HMS Endeavour Model Ship
HMS Endeavour was an English Barque – Captain Cook
“No sea can hurt her…”
(The famous words of Captain James Cook referring to the H.M.S. Endeavour.)
About the HMS Endeavour wooden scale Model Ship
This model ship of the HMS Endeavour was custom built from the following information:
- The original construction drawings.
About the construction of the HMS Endeavour wooden scale Model Ship
- The hull is built using the Double Plank-on-Bulkhead construction method
- The bulkheads and keel are cut from marine grade pine plywood
- The first layer of planking is done plank by plank using Mahogany planks
- The second layer of planking is done using Mahogany Veneer strips
- The deck is made of Anagre, a light brown timber from the Amazon
- The gunwale and stringers are made of American Walnut
- The fife rails and pin racks are made of American Walnut
- The deckhouses and gangways are made of Teak
- The masts and yards are made of Mahogany dowels
- The sails and ropes are made of linen
- The model is painted with acrylic paint
- The ornaments are cold cast in bronze and painted
History of the HMS Endeavour
The HMS Endeavour was a Royal Navy Bark with an armament of 22 and built by Fishburn, Whitby of England. She was launched in 1764 with a complement of 94.
In 1768, under the command of Captain Cook, the Endeavour set sail on an expedition to the South Seas. This voyage had a twofold mission, the first was to visit Tahiti to observe the transit of Venus across the sun, to contribute the improvement of astronomy, on which navigation depended and the second was to determine whether there was a great southern continent.
The Endeavour sailed from Plymouth and called at Madeira, Rio de Janeiro and the Bay of Good Success in Le Maire Strait before arriving at Tahiti.

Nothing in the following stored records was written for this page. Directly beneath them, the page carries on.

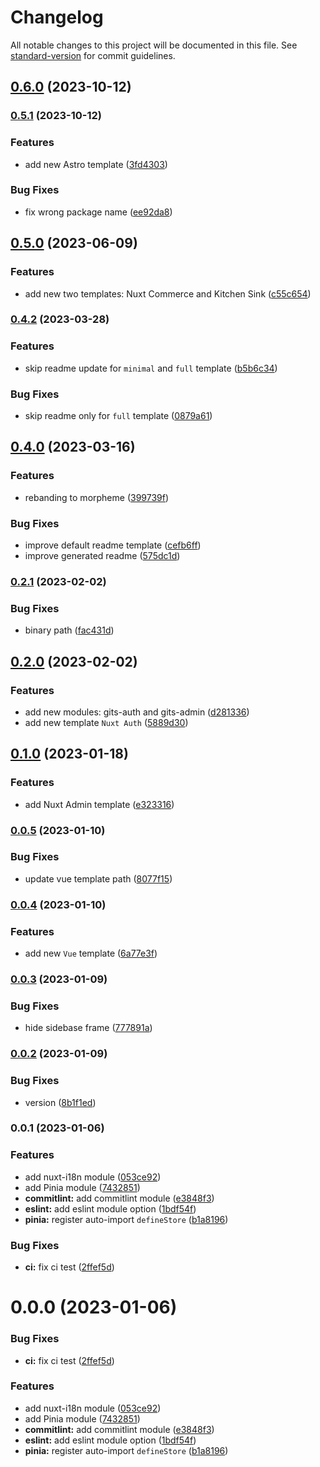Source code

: # Changelog

All notable changes to this project will be documented in this file. See [standard-version](https://github.com/conventional-changelog/standard-version) for commit guidelines.

## [0.6.0](https://github.com/gitsindonesia/ui-component/compare/v0.5.1...v0.6.0) (2023-10-12)

### [0.5.1](https://github.com/gitsindonesia/ui-component/compare/v0.5.0...v0.5.1) (2023-10-12)


### Features

* add new Astro template ([3fd4303](https://github.com/gitsindonesia/ui-component/commit/3fd4303d16ab80b706ede3f35ca556aa5a2a2ad5))


### Bug Fixes

* fix wrong package name ([ee92da8](https://github.com/gitsindonesia/ui-component/commit/ee92da812987a1662c3ddd55f7293e97b8db8b95))

## [0.5.0](https://github.com/gitsindonesia/ui-component/compare/v0.4.2...v0.5.0) (2023-06-09)


### Features

* add new two templates: Nuxt Commerce and Kitchen Sink ([c55c654](https://github.com/gitsindonesia/ui-component/commit/c55c65431de45a8091abb927aed4c8250fbc1904))

### [0.4.2](https://github.com/gitsindonesia/ui-component/compare/v0.4.0...v0.4.2) (2023-03-28)


### Features

* skip readme update for `minimal` and `full` template ([b5b6c34](https://github.com/gitsindonesia/ui-component/commit/b5b6c34bcf5a06f7e56df8e352be90d1dc882314))


### Bug Fixes

* skip readme only for `full` template ([0879a61](https://github.com/gitsindonesia/ui-component/commit/0879a615ce2b32a613ced8d637d157cbb6860983))

## [0.4.0](https://github.com/gitsindonesia/ui-component/compare/v0.2.1...v0.4.0) (2023-03-16)


### Features

* rebanding to morpheme ([399739f](https://github.com/gitsindonesia/ui-component/commit/399739f3edb923c8f71c55f11b9e3a85dd0050ea))


### Bug Fixes

* improve default readme template ([cefb6ff](https://github.com/gitsindonesia/ui-component/commit/cefb6ff48446aee11660d8ebd18724826202bda1))
* improve generated readme ([575dc1d](https://github.com/gitsindonesia/ui-component/commit/575dc1ddb0e3b2463a740908ccfad534cdf4cdff))

### [0.2.1](https://github.com/gitsindonesia/ui-component/compare/v0.2.0...v0.2.1) (2023-02-02)


### Bug Fixes

* binary path ([fac431d](https://github.com/gitsindonesia/ui-component/commit/fac431ddf7d653520fa00f9182c03c9bbc67fdf0))

## [0.2.0](https://github.com/gitsindonesia/ui-component/compare/v0.1.0...v0.2.0) (2023-02-02)


### Features

* add new modules: gits-auth and gits-admin ([d281336](https://github.com/gitsindonesia/ui-component/commit/d2813361fbaf42e2771b7822b67b149fadb7ea70))
* add new template `Nuxt Auth` ([5889d30](https://github.com/gitsindonesia/ui-component/commit/5889d30e6c494f246bb7007d972bcba53130269d))

## [0.1.0](https://github.com/gitsindonesia/ui-component/compare/v0.0.5...v0.1.0) (2023-01-18)


### Features

* add Nuxt Admin template ([e323316](https://github.com/gitsindonesia/ui-component/commit/e323316ec03e5b6b0a575404900161a8335ce820))

### [0.0.5](https://github.com/gitsindonesia/ui-component/compare/v0.0.4...v0.0.5) (2023-01-10)


### Bug Fixes

* update vue template path ([8077f15](https://github.com/gitsindonesia/ui-component/commit/8077f1595f773474e2827f50496882f3dd2462bd))

### [0.0.4](https://github.com/gitsindonesia/ui-component/compare/v0.0.3...v0.0.4) (2023-01-10)


### Features

* add new `Vue` template ([6a77e3f](https://github.com/gitsindonesia/ui-component/commit/6a77e3f887c4a3b7e19dbf5c5bb307fc1bb3b0eb))

### [0.0.3](https://github.com/gitsindonesia/ui-component/compare/v0.0.2...v0.0.3) (2023-01-09)


### Bug Fixes

* hide sidebase frame ([777891a](https://github.com/gitsindonesia/ui-component/commit/777891a96f7d8e3fc6ff38b2f3b1558bfebac204))

### [0.0.2](https://github.com/gitsindonesia/ui-component/compare/v0.0.1...v0.0.2) (2023-01-09)


### Bug Fixes

* version ([8b1f1ed](https://github.com/gitsindonesia/ui-component/commit/8b1f1ed24199ee2583999c83130b5d5e4b0e3468))

### 0.0.1 (2023-01-06)


### Features

* add nuxt-i18n module ([053ce92](https://github.com/gitsindonesia/ui-component/commit/053ce92dc6a0ac6ef4b848855397e32c0ffa34c7))
* add Pinia module ([7432851](https://github.com/gitsindonesia/ui-component/commit/74328517c727372ab31b9d3ee7dc1e3a452975c9))
* **commitlint:** add commitlint module ([e3848f3](https://github.com/gitsindonesia/ui-component/commit/e3848f3246db086457c39fa03cf078d29ed8a56b))
* **eslint:** add eslint module option ([1bdf54f](https://github.com/gitsindonesia/ui-component/commit/1bdf54fba9ea1023b53d5701181c45038df55c98))
* **pinia:** register auto-import `defineStore` ([b1a8196](https://github.com/gitsindonesia/ui-component/commit/b1a8196a70046cb9464b87320e9010ba080fa8b6))


### Bug Fixes

* **ci:** fix ci test ([2ffef5d](https://github.com/gitsindonesia/ui-component/commit/2ffef5d27502a675ed10c5db66f2f2807cd5198e))

# 0.0.0 (2023-01-06)


### Bug Fixes

* **ci:** fix ci test ([2ffef5d](https://github.com/gitsindonesia/ui-component/commit/2ffef5d27502a675ed10c5db66f2f2807cd5198e))


### Features

* add nuxt-i18n module ([053ce92](https://github.com/gitsindonesia/ui-component/commit/053ce92dc6a0ac6ef4b848855397e32c0ffa34c7))
* add Pinia module ([7432851](https://github.com/gitsindonesia/ui-component/commit/74328517c727372ab31b9d3ee7dc1e3a452975c9))
* **commitlint:** add commitlint module ([e3848f3](https://github.com/gitsindonesia/ui-component/commit/e3848f3246db086457c39fa03cf078d29ed8a56b))
* **eslint:** add eslint module option ([1bdf54f](https://github.com/gitsindonesia/ui-component/commit/1bdf54fba9ea1023b53d5701181c45038df55c98))
* **pinia:** register auto-import `defineStore` ([b1a8196](https://github.com/gitsindonesia/ui-component/commit/b1a8196a70046cb9464b87320e9010ba080fa8b6))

Cook’s crew had good relations with the Tahitians and remained on the island for three months. They sailed south then west, and landed on the north island of New Zealand on October 1769. The Endeavour established that New Zealand consisted of two main islands, separated by Cook Strait, a name suggested by Banks.
In 1770 Cook sailed west across the Tasman Sea and in April reached New Holland (Australia). The Endeavour entered Botany Bay (just south of modern Sydney), which they named “for the great quantity of New Plants collected there.
On this journey, Cook became the first captain to calculate his longitudinal position with accuracy. He was also the first to reduce scurvy among his crew. He is considered to be one of the greatest explorers in time.
After claiming New Holland for the British Crown, Cook sailed on to Batavia (Now Jakarta) The Endeavour anchored at Cape Town in 1771 and then sailed for St. Helena.
The Endeavour was sold to the navy in 1775 and continued to sail for the next fifteen years.
The Endeavour ran aground in 1793 off Newport, Rhode Island and was later broken up by James Cahoon.
A replica of the Endeavour is in permanent service as a museum ship in Sydney’s Darling Harbor. A second non-seagoing full-size replica is berthed on the River Tees in Stockton-on-Tees. The Russell Museum in the Bay of Island, New Zealand, has a seagoing one-fifth scale replica of the Endeavour.